Work to be completed.
The answer must consist of every line in the records below that contains the string "Verify".

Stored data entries
━━━━━━━━

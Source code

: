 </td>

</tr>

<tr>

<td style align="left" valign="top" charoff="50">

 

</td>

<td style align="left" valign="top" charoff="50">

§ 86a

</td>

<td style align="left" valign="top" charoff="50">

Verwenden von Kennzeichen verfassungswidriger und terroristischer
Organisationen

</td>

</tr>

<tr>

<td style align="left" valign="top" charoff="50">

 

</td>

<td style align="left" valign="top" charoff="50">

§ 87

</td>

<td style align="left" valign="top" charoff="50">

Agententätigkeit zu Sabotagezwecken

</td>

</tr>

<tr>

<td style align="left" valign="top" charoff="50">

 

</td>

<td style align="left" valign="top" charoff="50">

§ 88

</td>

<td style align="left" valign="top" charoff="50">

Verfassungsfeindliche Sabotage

━━━━━━━━

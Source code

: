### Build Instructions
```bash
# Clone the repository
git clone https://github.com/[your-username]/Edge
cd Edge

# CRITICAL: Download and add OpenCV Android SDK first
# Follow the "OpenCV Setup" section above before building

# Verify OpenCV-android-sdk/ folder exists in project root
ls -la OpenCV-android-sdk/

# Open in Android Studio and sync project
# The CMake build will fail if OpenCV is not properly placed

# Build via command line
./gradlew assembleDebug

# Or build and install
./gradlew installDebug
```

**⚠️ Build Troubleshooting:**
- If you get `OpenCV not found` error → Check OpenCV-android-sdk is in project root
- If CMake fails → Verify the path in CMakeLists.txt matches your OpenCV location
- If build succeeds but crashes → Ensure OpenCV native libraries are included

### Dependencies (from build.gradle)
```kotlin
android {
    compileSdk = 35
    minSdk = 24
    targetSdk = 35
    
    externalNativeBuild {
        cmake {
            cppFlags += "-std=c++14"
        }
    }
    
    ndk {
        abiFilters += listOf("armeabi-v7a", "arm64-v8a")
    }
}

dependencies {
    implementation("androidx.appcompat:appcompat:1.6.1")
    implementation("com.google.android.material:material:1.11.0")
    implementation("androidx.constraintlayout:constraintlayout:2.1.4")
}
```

━━━━━━━━

Answer area.
# Verify OpenCV-android-sdk/ folder exists in project root
- If CMake fails → Verify the path in CMakeLists.txt matches your OpenCV location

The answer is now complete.